Her most significant and long-lasting drama, The Little Foxes (1939) depicted a greedy, ambitious, Southern family’s march toward millionaire-hood with the greediest, Mama Vixen Regina, portrayed on Broadway by Tallulah Bankhead, you ‘all, and immortalized by Bette Davis (1941) in the film that followed.

Subsequent revivals of Foxes included one directed by Mike Nichols (1967) starring Anne Bancroft and George C. Scott. Next came one helmed by Austin Pendleton (1981) starring the post-Richard-Burton pre-Larry-Fortensky Elizabeth Taylor who filled every seat in the place.

My claim to fame? Seeing Liz’s Regina on opening night in my first comped seat. How? Irving Licht of blessed memory, Philly’s maddest hair stylist, whose clients included Foxes’ producer, Jon Cutler, offered Irving opening night comps if he came to New York and would make Jon look impressive at the fete following the final curtain. I, also one of Irving’s patrons, paid for our club seats on the Metroliner to Manhattan. They were considerably better than the ones Cutler supplied.
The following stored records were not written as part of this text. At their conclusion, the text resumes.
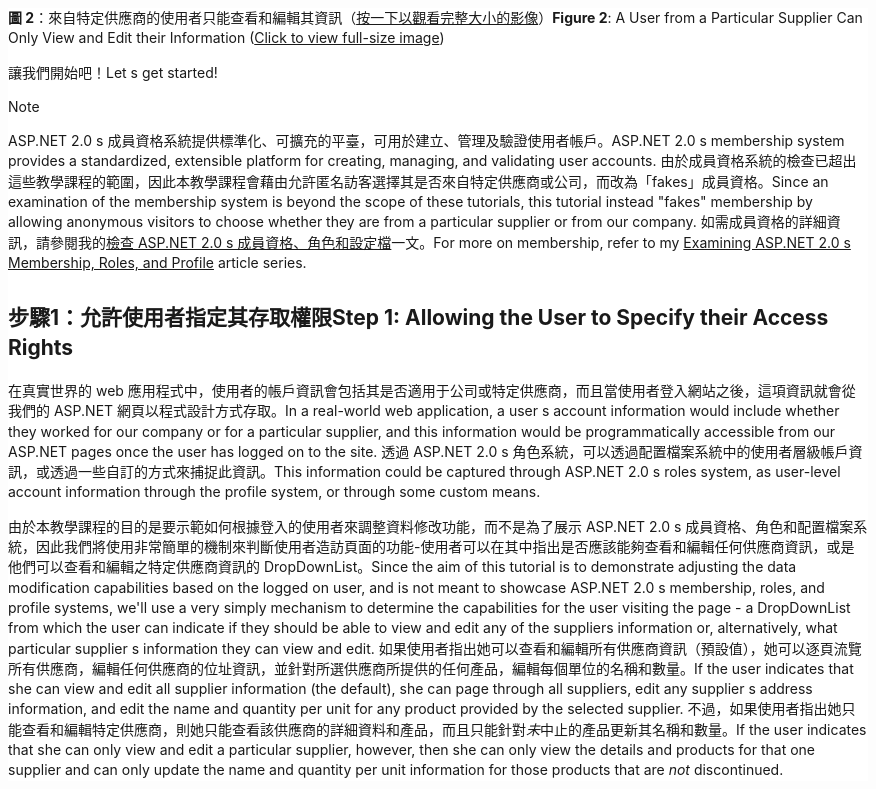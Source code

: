 <span data-ttu-id="d2efe-122">**圖 2**：來自特定供應商的使用者只能查看和編輯其資訊（[按一下以觀看完整大小的影像](limiting-data-modification-functionality-based-on-the-user-vb/_static/image6.png)）</span><span class="sxs-lookup"><span data-stu-id="d2efe-122">**Figure 2**: A User from a Particular Supplier Can Only View and Edit their Information ([Click to view full-size image](limiting-data-modification-functionality-based-on-the-user-vb/_static/image6.png))</span></span>

<span data-ttu-id="d2efe-123">讓我們開始吧！</span><span class="sxs-lookup"><span data-stu-id="d2efe-123">Let s get started!</span></span>

> [!NOTE]
> <span data-ttu-id="d2efe-124">ASP.NET 2.0 s 成員資格系統提供標準化、可擴充的平臺，可用於建立、管理及驗證使用者帳戶。</span><span class="sxs-lookup"><span data-stu-id="d2efe-124">ASP.NET 2.0 s membership system provides a standardized, extensible platform for creating, managing, and validating user accounts.</span></span> <span data-ttu-id="d2efe-125">由於成員資格系統的檢查已超出這些教學課程的範圍，因此本教學課程會藉由允許匿名訪客選擇其是否來自特定供應商或公司，而改為「fakes」成員資格。</span><span class="sxs-lookup"><span data-stu-id="d2efe-125">Since an examination of the membership system is beyond the scope of these tutorials, this tutorial instead "fakes" membership by allowing anonymous visitors to choose whether they are from a particular supplier or from our company.</span></span> <span data-ttu-id="d2efe-126">如需成員資格的詳細資訊，請參閱我的[檢查 ASP.NET 2.0 s 成員資格、角色和設定檔](http://aspnet.4guysfromrolla.com/articles/120705-1.aspx)一文。</span><span class="sxs-lookup"><span data-stu-id="d2efe-126">For more on membership, refer to my [Examining ASP.NET 2.0 s Membership, Roles, and Profile](http://aspnet.4guysfromrolla.com/articles/120705-1.aspx) article series.</span></span>

## <a name="step-1-allowing-the-user-to-specify-their-access-rights"></a><span data-ttu-id="d2efe-127">步驟1：允許使用者指定其存取權限</span><span class="sxs-lookup"><span data-stu-id="d2efe-127">Step 1: Allowing the User to Specify their Access Rights</span></span>

<span data-ttu-id="d2efe-128">在真實世界的 web 應用程式中，使用者的帳戶資訊會包括其是否適用于公司或特定供應商，而且當使用者登入網站之後，這項資訊就會從我們的 ASP.NET 網頁以程式設計方式存取。</span><span class="sxs-lookup"><span data-stu-id="d2efe-128">In a real-world web application, a user s account information would include whether they worked for our company or for a particular supplier, and this information would be programmatically accessible from our ASP.NET pages once the user has logged on to the site.</span></span> <span data-ttu-id="d2efe-129">透過 ASP.NET 2.0 s 角色系統，可以透過配置檔案系統中的使用者層級帳戶資訊，或透過一些自訂的方式來捕捉此資訊。</span><span class="sxs-lookup"><span data-stu-id="d2efe-129">This information could be captured through ASP.NET 2.0 s roles system, as user-level account information through the profile system, or through some custom means.</span></span>

<span data-ttu-id="d2efe-130">由於本教學課程的目的是要示範如何根據登入的使用者來調整資料修改功能，而不是為了展示 ASP.NET 2.0 s 成員資格、角色和配置檔案系統，因此我們將使用非常簡單的機制來判斷使用者造訪頁面的功能-使用者可以在其中指出是否應該能夠查看和編輯任何供應商資訊，或是他們可以查看和編輯之特定供應商資訊的 DropDownList。</span><span class="sxs-lookup"><span data-stu-id="d2efe-130">Since the aim of this tutorial is to demonstrate adjusting the data modification capabilities based on the logged on user, and is not meant to showcase ASP.NET 2.0 s membership, roles, and profile systems, we'll use a very simply mechanism to determine the capabilities for the user visiting the page - a DropDownList from which the user can indicate if they should be able to view and edit any of the suppliers information or, alternatively, what particular supplier s information they can view and edit.</span></span> <span data-ttu-id="d2efe-131">如果使用者指出她可以查看和編輯所有供應商資訊（預設值），她可以逐頁流覽所有供應商，編輯任何供應商的位址資訊，並針對所選供應商所提供的任何產品，編輯每個單位的名稱和數量。</span><span class="sxs-lookup"><span data-stu-id="d2efe-131">If the user indicates that she can view and edit all supplier information (the default), she can page through all suppliers, edit any supplier s address information, and edit the name and quantity per unit for any product provided by the selected supplier.</span></span> <span data-ttu-id="d2efe-132">不過，如果使用者指出她只能查看和編輯特定供應商，則她只能查看該供應商的詳細資料和產品，而且只能針對*未*中止的產品更新其名稱和數量。</span><span class="sxs-lookup"><span data-stu-id="d2efe-132">If the user indicates that she can only view and edit a particular supplier, however, then she can only view the details and products for that one supplier and can only update the name and quantity per unit information for those products that are *not* discontinued.</span></span>
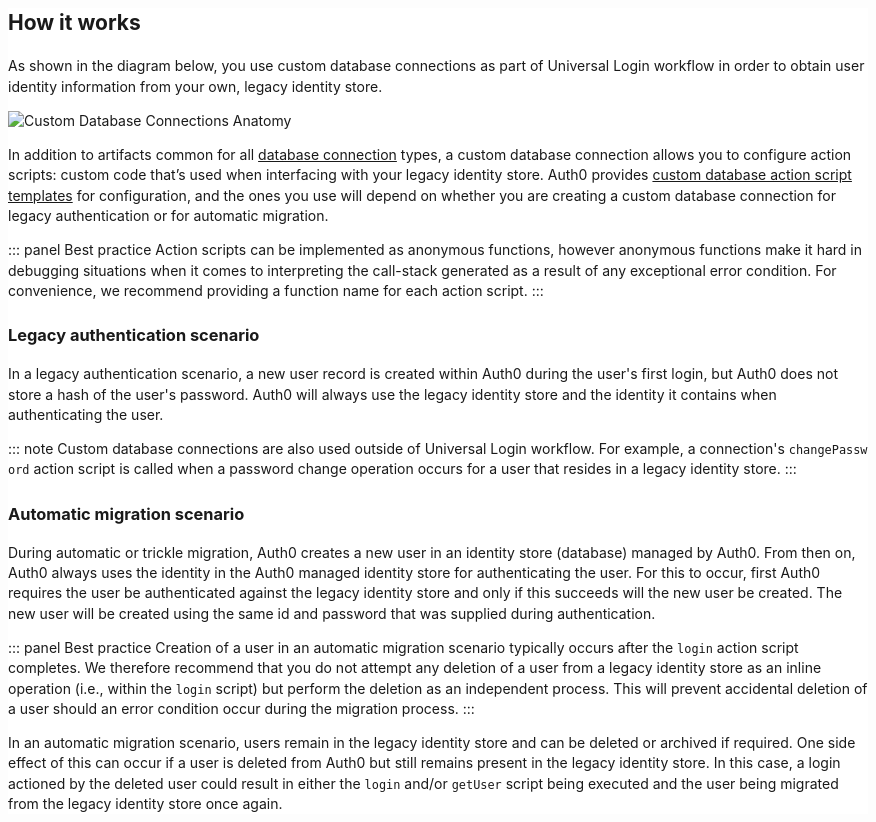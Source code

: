 ## How it works

As shown in the diagram below, you use custom database connections as part of Universal Login workflow in order to obtain user identity information from your own, legacy identity store. 

![Custom Database Connections Anatomy](/media/articles/connections/database/custom-database-connections.png)

In addition to artifacts common for all [database connection](/connections/database) types, a custom database connection allows you to configure action scripts: custom code that’s used when interfacing with your legacy identity store. Auth0 provides [custom database action script templates](/connections/database/custom-db/templates) for configuration, and the ones you use will depend on whether you are creating a custom database connection for legacy authentication or for automatic migration.

::: panel Best practice
Action scripts can be implemented as anonymous functions, however anonymous functions make it hard in debugging situations when it comes to interpreting the call-stack generated as a result of any exceptional error condition. For convenience, we recommend providing a function name for each action script.
:::

### Legacy authentication scenario

In a legacy authentication scenario, a new user record is created within Auth0 during the user's first login, but Auth0 does not store a hash of the user's password. Auth0 will always use the legacy identity store and the identity it contains when authenticating the user. 

::: note
Custom database connections are also used outside of Universal Login workflow. For example, a connection's `changePassword` action script is called when a password change operation occurs for a user that resides in a legacy identity store.
:::

### Automatic migration scenario

During automatic or trickle migration, Auth0 creates a new user in an identity store (database) managed by Auth0. From then on, Auth0 always uses the identity in the Auth0 managed identity store for authenticating the user. For this to occur, first Auth0 requires the user be authenticated against the legacy identity store and only if this succeeds will the new user be created. The new user will be created using the same id and password that was supplied during authentication.

::: panel Best practice
Creation of a user in an automatic migration scenario typically occurs after the `login` action script completes. We therefore recommend that you do not attempt any deletion of a user from a legacy identity store as an inline operation (i.e., within the `login` script) but perform the deletion as an independent process. This will prevent accidental deletion of a user should an error condition occur during the migration process. 
:::

In an automatic migration scenario, users remain in the legacy identity store and can be deleted or archived if required. One side effect of this can occur if a user is deleted from Auth0 but still remains present in the legacy identity store. In this case, a login actioned by the deleted user could result in either the `login` and/or `getUser` script being executed and the user being migrated from the legacy identity store once again.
We finally were seated in the eighth row of Seventh Heaven halfway through the second act.

I am now so starved for live entertainment down in the Corona-virused belt of Delray Beach, FL that when I read the Quarantine Theater Company was doing a live zoom reading of The Little Foxes, starring Austin Pendleton as bad Ben Hubbard, I waved my hand in the air yelling Me! Me! Me!

For openers, Pendleton told an amusing anecdote about the Nichols 1967 revival in which he ended in the cast. Nichols wanted Dustin Hoffman, whom he’d just directed in the forthcoming film, The Graduate, to play the scumbag, callow, young Leo Hubbard, but Dustin shilly-shallied and Austin, who was touted as a similar type, was cast…not by Nichols. Austin’s performance dismayed Nichols. Not how he spoke his lines, but how he moved. Finally, Anne Bancroft figured out the problem. Austin was a smart guy. He considered his brain his most valuable body part, and stepped on stage in every scene with his head thrust out. Leo Hubbard felt that way about his genitals and once Austin managed to walk on stage with his crotch thrust out before his body, peace was restored.

The Little Foxes is brother-sister power struggle between Pendleton’s diabolical Ben Hubbard and Morgana Shaw’s Vicious Regina, his malevolent sister. She’s the wife of the becoming more virtuous banker Horace Gibbons, who is being treated for a serious cardiac condition at Johns Hopkins Hospital. Ben needs banker Horace to invest 1/3 of the capital to fulfill Ben’s dreams of bringing the cotton mill to the cotton and keeping the enterprise under Hubbard family control. Regina, and Horace’s daughter, is sent to bring her father home. Horace is not the man who left. He’s spent his time at the hospital thinking about what he’s accomplished in life and is determined not to help Ben do anymore harm to the people around him.

Who succeeds in getting what they want and how it’s done accomplished is what the play is about.

 

I found Quarantine Theater’s reading uneven. Sound is inconsistent. Voices are muted. Pages of script disappear. While it’s hard for a cast to connect cohesively when the actors are only together on a monitor screen, Austin Pendleton and Tom Smith more than managed to be totally compelling.   They are both well worth watching. I cannot praise those particular performers enough. Their artistic truth goes marching on.

The play still proves to be intriguing and very au courant in tone. The Hubbards may have gone to Washington.

As proof that fame is fleeting is the fact that this great American drama is not available in Kindle format. OMG!!!

Quarantine Theater Company’s presentation is available at https://www.youtube.com/channel/UCNXgS0lMRsCdWbvNtUKHgww

If you only want to see part of it, watch the second act which begins at 1 hour and four minutes into the program and features both Pendleton and Smith.

To see Foxes at its best, stream the Samuel Goldwyn 1941 film starring Bette Davis and many of the actors from the original Broadway cast.